→ Exercise aim:
Reproduce the data below exactly as written. Pictures do not belong in the copy.

→ Given data:

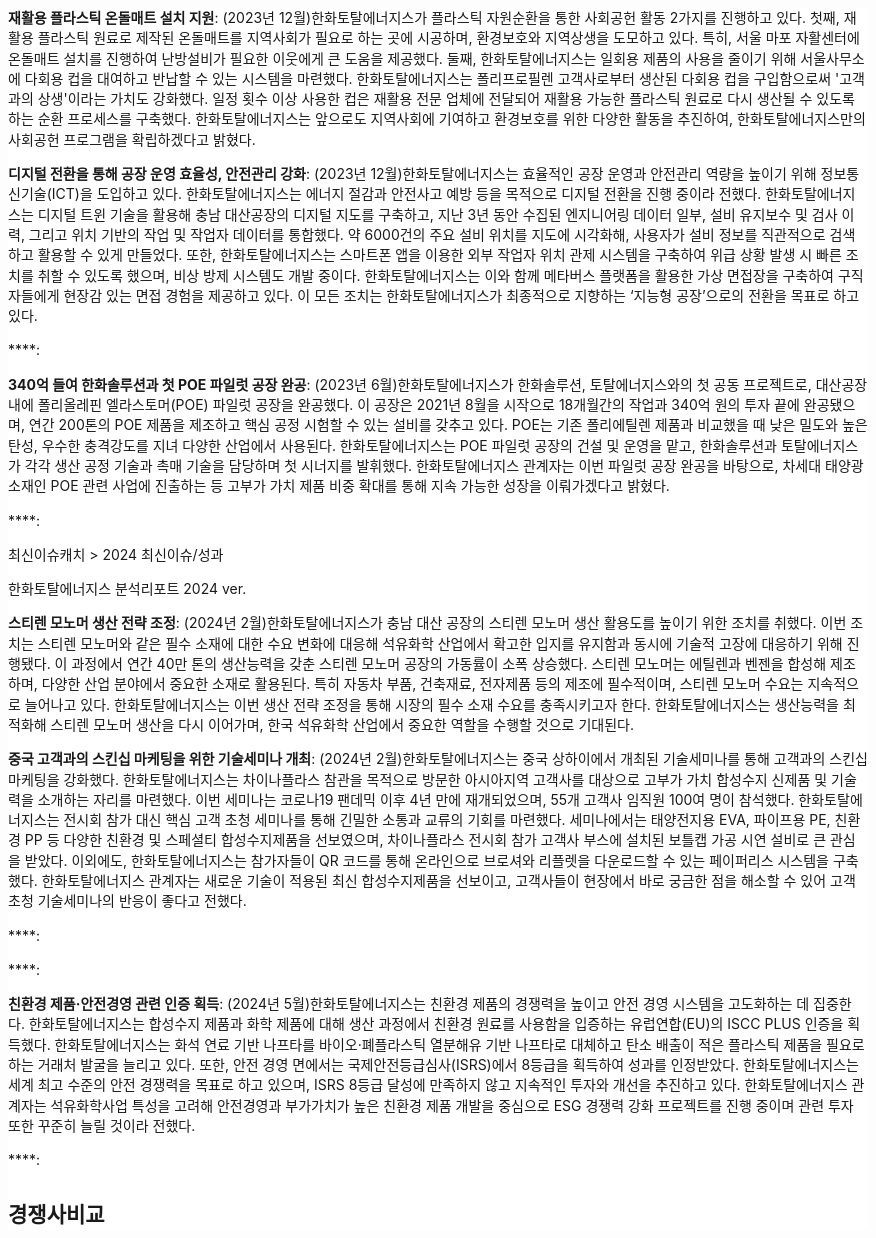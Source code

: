 **재활용 플라스틱 온돌매트 설치 지원**: (2023년 12월)한화토탈에너지스가 플라스틱 자원순환을 통한 사회공헌 활동 2가지를 진행하고 있다. 첫째, 재활용 플라스틱 원료로 제작된 온돌매트를 지역사회가 필요로 하는 곳에 시공하며, 환경보호와 지역상생을 도모하고 있다. 특히, 서울 마포 자활센터에 온돌매트 설치를 진행하여 난방설비가 필요한 이웃에게 큰 도움을 제공했다. 둘째, 한화토탈에너지스는 일회용 제품의 사용을 줄이기 위해 서울사무소에 다회용 컵을 대여하고 반납할 수 있는 시스템을 마련했다. 한화토탈에너지스는 폴리프로필렌 고객사로부터 생산된 다회용 컵을 구입함으로써 '고객과의 상생'이라는 가치도 강화했다. 일정 횟수 이상 사용한 컵은 재활용 전문 업체에 전달되어 재활용 가능한 플라스틱 원료로 다시 생산될 수 있도록 하는 순환 프로세스를 구축했다. 한화토탈에너지스는 앞으로도 지역사회에 기여하고 환경보호를 위한 다양한 활동을 추진하여, 한화토탈에너지스만의 사회공헌 프로그램을 확립하겠다고 밝혔다.

**디지털 전환을 통해 공장 운영 효율성, 안전관리 강화**: (2023년 12월)한화토탈에너지스는 효율적인 공장 운영과 안전관리 역량을 높이기 위해 정보통신기술(ICT)을 도입하고 있다. 한화토탈에너지스는 에너지 절감과 안전사고 예방 등을 목적으로 디지털 전환을 진행 중이라 전했다. 한화토탈에너지스는 디지털 트윈 기술을 활용해 충남 대산공장의 디지털 지도를 구축하고, 지난 3년 동안 수집된 엔지니어링 데이터 일부, 설비 유지보수 및 검사 이력, 그리고 위치 기반의 작업 및 작업자 데이터를 통합했다. 약 6000건의 주요 설비 위치를 지도에 시각화해, 사용자가 설비 정보를 직관적으로 검색하고 활용할 수 있게 만들었다. 또한, 한화토탈에너지스는 스마트폰 앱을 이용한 외부 작업자 위치 관제 시스템을 구축하여 위급 상황 발생 시 빠른 조치를 취할 수 있도록 했으며, 비상 방제 시스템도 개발 중이다. 한화토탈에너지스는 이와 함께 메타버스 플랫폼을 활용한 가상 면접장을 구축하여 구직자들에게 현장감 있는 면접 경험을 제공하고 있다. 이 모든 조치는 한화토탈에너지스가 최종적으로 지향하는 ‘지능형 공장’으로의 전환을 목표로 하고 있다.

****: 

**340억 들여 한화솔루션과 첫 POE 파일럿 공장 완공**: (2023년 6월)한화토탈에너지스가 한화솔루션, 토탈에너지스와의 첫 공동 프로젝트로, 대산공장 내에 폴리올레핀 엘라스토머(POE) 파일럿 공장을 완공했다. 이 공장은 2021년 8월을 시작으로 18개월간의 작업과 340억 원의 투자 끝에 완공됐으며, 연간 200톤의 POE 제품을 제조하고 핵심 공정 시험할 수 있는 설비를 갖추고 있다. POE는 기존 폴리에틸렌 제품과 비교했을 때 낮은 밀도와 높은 탄성, 우수한 충격강도를 지녀 다양한 산업에서 사용된다. 한화토탈에너지스는 POE 파일럿 공장의 건설 및 운영을 맡고, 한화솔루션과 토탈에너지스가 각각 생산 공정 기술과 촉매 기술을 담당하며 첫 시너지를 발휘했다. 한화토탈에너지스 관계자는 이번 파일럿 공장 완공을 바탕으로, 차세대 태양광 소재인 POE 관련 사업에 진출하는 등 고부가 가치 제품 비중 확대를 통해 지속 가능한 성장을 이뤄가겠다고 밝혔다.

****: 

최신이슈캐치 > 2024 최신이슈/성과

한화토탈에너지스 분석리포트 2024 ver.

**스티렌 모노머 생산 전략 조정**: (2024년 2월)한화토탈에너지스가 충남 대산 공장의 스티렌 모노머 생산 활용도를 높이기 위한 조치를 취했다. 이번 조치는 스티렌 모노머와 같은 필수 소재에 대한 수요 변화에 대응해 석유화학 산업에서 확고한 입지를 유지함과 동시에 기술적 고장에 대응하기 위해 진행됐다. 이 과정에서 연간 40만 톤의 생산능력을 갖춘 스티렌 모노머 공장의 가동률이 소폭 상승했다. 스티렌 모노머는 에틸렌과 벤젠을 합성해 제조하며, 다양한 산업 분야에서 중요한 소재로 활용된다. 특히 자동차 부품, 건축재료, 전자제품 등의 제조에 필수적이며, 스티렌 모노머 수요는 지속적으로 늘어나고 있다. 한화토탈에너지스는 이번 생산 전략 조정을 통해 시장의 필수 소재 수요를 충족시키고자 한다. 한화토탈에너지스는 생산능력을 최적화해 스티렌 모노머 생산을 다시 이어가며, 한국 석유화학 산업에서 중요한 역할을 수행할 것으로 기대된다.

**중국 고객과의 스킨십 마케팅을 위한 기술세미나 개최**: (2024년 2월)한화토탈에너지스는 중국 상하이에서 개최된 기술세미나를 통해 고객과의 스킨십 마케팅을 강화했다. 한화토탈에너지스는 차이나플라스 참관을 목적으로 방문한 아시아지역 고객사를 대상으로 고부가 가치 합성수지 신제품 및 기술력을 소개하는 자리를 마련했다. 이번 세미나는 코로나19 팬데믹 이후 4년 만에 재개되었으며, 55개 고객사 임직원 100여 명이 참석했다. 한화토탈에너지스는 전시회 참가 대신 핵심 고객 초청 세미나를 통해 긴밀한 소통과 교류의 기회를 마련했다. 세미나에서는 태양전지용 EVA, 파이프용 PE, 친환경 PP 등 다양한 친환경 및 스페셜티 합성수지제품을 선보였으며, 차이나플라스 전시회 참가 고객사 부스에 설치된 보틀캡 가공 시연 설비로 큰 관심을 받았다. 이외에도, 한화토탈에너지스는 참가자들이 QR 코드를 통해 온라인으로 브로셔와 리플렛을 다운로드할 수 있는 페이퍼리스 시스템을 구축했다. 한화토탈에너지스 관계자는 새로운 기술이 적용된 최신 합성수지제품을 선보이고, 고객사들이 현장에서 바로 궁금한 점을 해소할 수 있어 고객 초청 기술세미나의 반응이 좋다고 전했다.

****: 

****: 

**친환경 제품·안전경영 관련 인증 획득**: (2024년 5월)한화토탈에너지스는 친환경 제품의 경쟁력을 높이고 안전 경영 시스템을 고도화하는 데 집중한다. 한화토탈에너지스는 합성수지 제품과 화학 제품에 대해 생산 과정에서 친환경 원료를 사용함을 입증하는 유럽연합(EU)의 ISCC PLUS 인증을 획득했다. 한화토탈에너지스는 화석 연료 기반 나프타를 바이오·폐플라스틱 열분해유 기반 나프타로 대체하고 탄소 배출이 적은 플라스틱 제품을 필요로 하는 거래처 발굴을 늘리고 있다. 또한, 안전 경영 면에서는 국제안전등급심사(ISRS)에서 8등급을 획득하여 성과를 인정받았다. 한화토탈에너지스는 세계 최고 수준의 안전 경쟁력을 목표로 하고 있으며, ISRS 8등급 달성에 만족하지 않고 지속적인 투자와 개선을 추진하고 있다. 한화토탈에너지스 관계자는 석유화학사업 특성을 고려해 안전경영과 부가가치가 높은 친환경 제품 개발을 중심으로 ESG 경쟁력 강화 프로젝트를 진행 중이며 관련 투자 또한 꾸준히 늘릴 것이라 전했다.

****: 

## 경쟁사비교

→ Written answer:
Source code

: **재활용 플라스틱 온돌매트 설치 지원**: (2023년 12월)한화토탈에너지스가 플라스틱 자원순환을 통한 사회공헌 활동 2가지를 진행하고 있다. 첫째, 재활용 플라스틱 원료로 제작된 온돌매트를 지역사회가 필요로 하는 곳에 시공하며, 환경보호와 지역상생을 도모하고 있다. 특히, 서울 마포 자활센터에 온돌매트 설치를 진행하여 난방설비가 필요한 이웃에게 큰 도움을 제공했다. 둘째, 한화토탈에너지스는 일회용 제품의 사용을 줄이기 위해 서울사무소에 다회용 컵을 대여하고 반납할 수 있는 시스템을 마련했다. 한화토탈에너지스는 폴리프로필렌 고객사로부터 생산된 다회용 컵을 구입함으로써 '고객과의 상생'이라는 가치도 강화했다. 일정 횟수 이상 사용한 컵은 재활용 전문 업체에 전달되어 재활용 가능한 플라스틱 원료로 다시 생산될 수 있도록 하는 순환 프로세스를 구축했다. 한화토탈에너지스는 앞으로도 지역사회에 기여하고 환경보호를 위한 다양한 활동을 추진하여, 한화토탈에너지스만의 사회공헌 프로그램을 확립하겠다고 밝혔다.

**디지털 전환을 통해 공장 운영 효율성, 안전관리 강화**: (2023년 12월)한화토탈에너지스는 효율적인 공장 운영과 안전관리 역량을 높이기 위해 정보통신기술(ICT)을 도입하고 있다. 한화토탈에너지스는 에너지 절감과 안전사고 예방 등을 목적으로 디지털 전환을 진행 중이라 전했다. 한화토탈에너지스는 디지털 트윈 기술을 활용해 충남 대산공장의 디지털 지도를 구축하고, 지난 3년 동안 수집된 엔지니어링 데이터 일부, 설비 유지보수 및 검사 이력, 그리고 위치 기반의 작업 및 작업자 데이터를 통합했다. 약 6000건의 주요 설비 위치를 지도에 시각화해, 사용자가 설비 정보를 직관적으로 검색하고 활용할 수 있게 만들었다. 또한, 한화토탈에너지스는 스마트폰 앱을 이용한 외부 작업자 위치 관제 시스템을 구축하여 위급 상황 발생 시 빠른 조치를 취할 수 있도록 했으며, 비상 방제 시스템도 개발 중이다. 한화토탈에너지스는 이와 함께 메타버스 플랫폼을 활용한 가상 면접장을 구축하여 구직자들에게 현장감 있는 면접 경험을 제공하고 있다. 이 모든 조치는 한화토탈에너지스가 최종적으로 지향하는 ‘지능형 공장’으로의 전환을 목표로 하고 있다.

****: 

**340억 들여 한화솔루션과 첫 POE 파일럿 공장 완공**: (2023년 6월)한화토탈에너지스가 한화솔루션, 토탈에너지스와의 첫 공동 프로젝트로, 대산공장 내에 폴리올레핀 엘라스토머(POE) 파일럿 공장을 완공했다. 이 공장은 2021년 8월을 시작으로 18개월간의 작업과 340억 원의 투자 끝에 완공됐으며, 연간 200톤의 POE 제품을 제조하고 핵심 공정 시험할 수 있는 설비를 갖추고 있다. POE는 기존 폴리에틸렌 제품과 비교했을 때 낮은 밀도와 높은 탄성, 우수한 충격강도를 지녀 다양한 산업에서 사용된다. 한화토탈에너지스는 POE 파일럿 공장의 건설 및 운영을 맡고, 한화솔루션과 토탈에너지스가 각각 생산 공정 기술과 촉매 기술을 담당하며 첫 시너지를 발휘했다. 한화토탈에너지스 관계자는 이번 파일럿 공장 완공을 바탕으로, 차세대 태양광 소재인 POE 관련 사업에 진출하는 등 고부가 가치 제품 비중 확대를 통해 지속 가능한 성장을 이뤄가겠다고 밝혔다.

****: 

최신이슈캐치 > 2024 최신이슈/성과

한화토탈에너지스 분석리포트 2024 ver.

**스티렌 모노머 생산 전략 조정**: (2024년 2월)한화토탈에너지스가 충남 대산 공장의 스티렌 모노머 생산 활용도를 높이기 위한 조치를 취했다. 이번 조치는 스티렌 모노머와 같은 필수 소재에 대한 수요 변화에 대응해 석유화학 산업에서 확고한 입지를 유지함과 동시에 기술적 고장에 대응하기 위해 진행됐다. 이 과정에서 연간 40만 톤의 생산능력을 갖춘 스티렌 모노머 공장의 가동률이 소폭 상승했다. 스티렌 모노머는 에틸렌과 벤젠을 합성해 제조하며, 다양한 산업 분야에서 중요한 소재로 활용된다. 특히 자동차 부품, 건축재료, 전자제품 등의 제조에 필수적이며, 스티렌 모노머 수요는 지속적으로 늘어나고 있다. 한화토탈에너지스는 이번 생산 전략 조정을 통해 시장의 필수 소재 수요를 충족시키고자 한다. 한화토탈에너지스는 생산능력을 최적화해 스티렌 모노머 생산을 다시 이어가며, 한국 석유화학 산업에서 중요한 역할을 수행할 것으로 기대된다.

**중국 고객과의 스킨십 마케팅을 위한 기술세미나 개최**: (2024년 2월)한화토탈에너지스는 중국 상하이에서 개최된 기술세미나를 통해 고객과의 스킨십 마케팅을 강화했다. 한화토탈에너지스는 차이나플라스 참관을 목적으로 방문한 아시아지역 고객사를 대상으로 고부가 가치 합성수지 신제품 및 기술력을 소개하는 자리를 마련했다. 이번 세미나는 코로나19 팬데믹 이후 4년 만에 재개되었으며, 55개 고객사 임직원 100여 명이 참석했다. 한화토탈에너지스는 전시회 참가 대신 핵심 고객 초청 세미나를 통해 긴밀한 소통과 교류의 기회를 마련했다. 세미나에서는 태양전지용 EVA, 파이프용 PE, 친환경 PP 등 다양한 친환경 및 스페셜티 합성수지제품을 선보였으며, 차이나플라스 전시회 참가 고객사 부스에 설치된 보틀캡 가공 시연 설비로 큰 관심을 받았다. 이외에도, 한화토탈에너지스는 참가자들이 QR 코드를 통해 온라인으로 브로셔와 리플렛을 다운로드할 수 있는 페이퍼리스 시스템을 구축했다. 한화토탈에너지스 관계자는 새로운 기술이 적용된 최신 합성수지제품을 선보이고, 고객사들이 현장에서 바로 궁금한 점을 해소할 수 있어 고객 초청 기술세미나의 반응이 좋다고 전했다.

****: 

****: 

**친환경 제품·안전경영 관련 인증 획득**: (2024년 5월)한화토탈에너지스는 친환경 제품의 경쟁력을 높이고 안전 경영 시스템을 고도화하는 데 집중한다. 한화토탈에너지스는 합성수지 제품과 화학 제품에 대해 생산 과정에서 친환경 원료를 사용함을 입증하는 유럽연합(EU)의 ISCC PLUS 인증을 획득했다. 한화토탈에너지스는 화석 연료 기반 나프타를 바이오·폐플라스틱 열분해유 기반 나프타로 대체하고 탄소 배출이 적은 플라스틱 제품을 필요로 하는 거래처 발굴을 늘리고 있다. 또한, 안전 경영 면에서는 국제안전등급심사(ISRS)에서 8등급을 획득하여 성과를 인정받았다. 한화토탈에너지스는 세계 최고 수준의 안전 경쟁력을 목표로 하고 있으며, ISRS 8등급 달성에 만족하지 않고 지속적인 투자와 개선을 추진하고 있다. 한화토탈에너지스 관계자는 석유화학사업 특성을 고려해 안전경영과 부가가치가 높은 친환경 제품 개발을 중심으로 ESG 경쟁력 강화 프로젝트를 진행 중이며 관련 투자 또한 꾸준히 늘릴 것이라 전했다.

****: 

## 경쟁사비교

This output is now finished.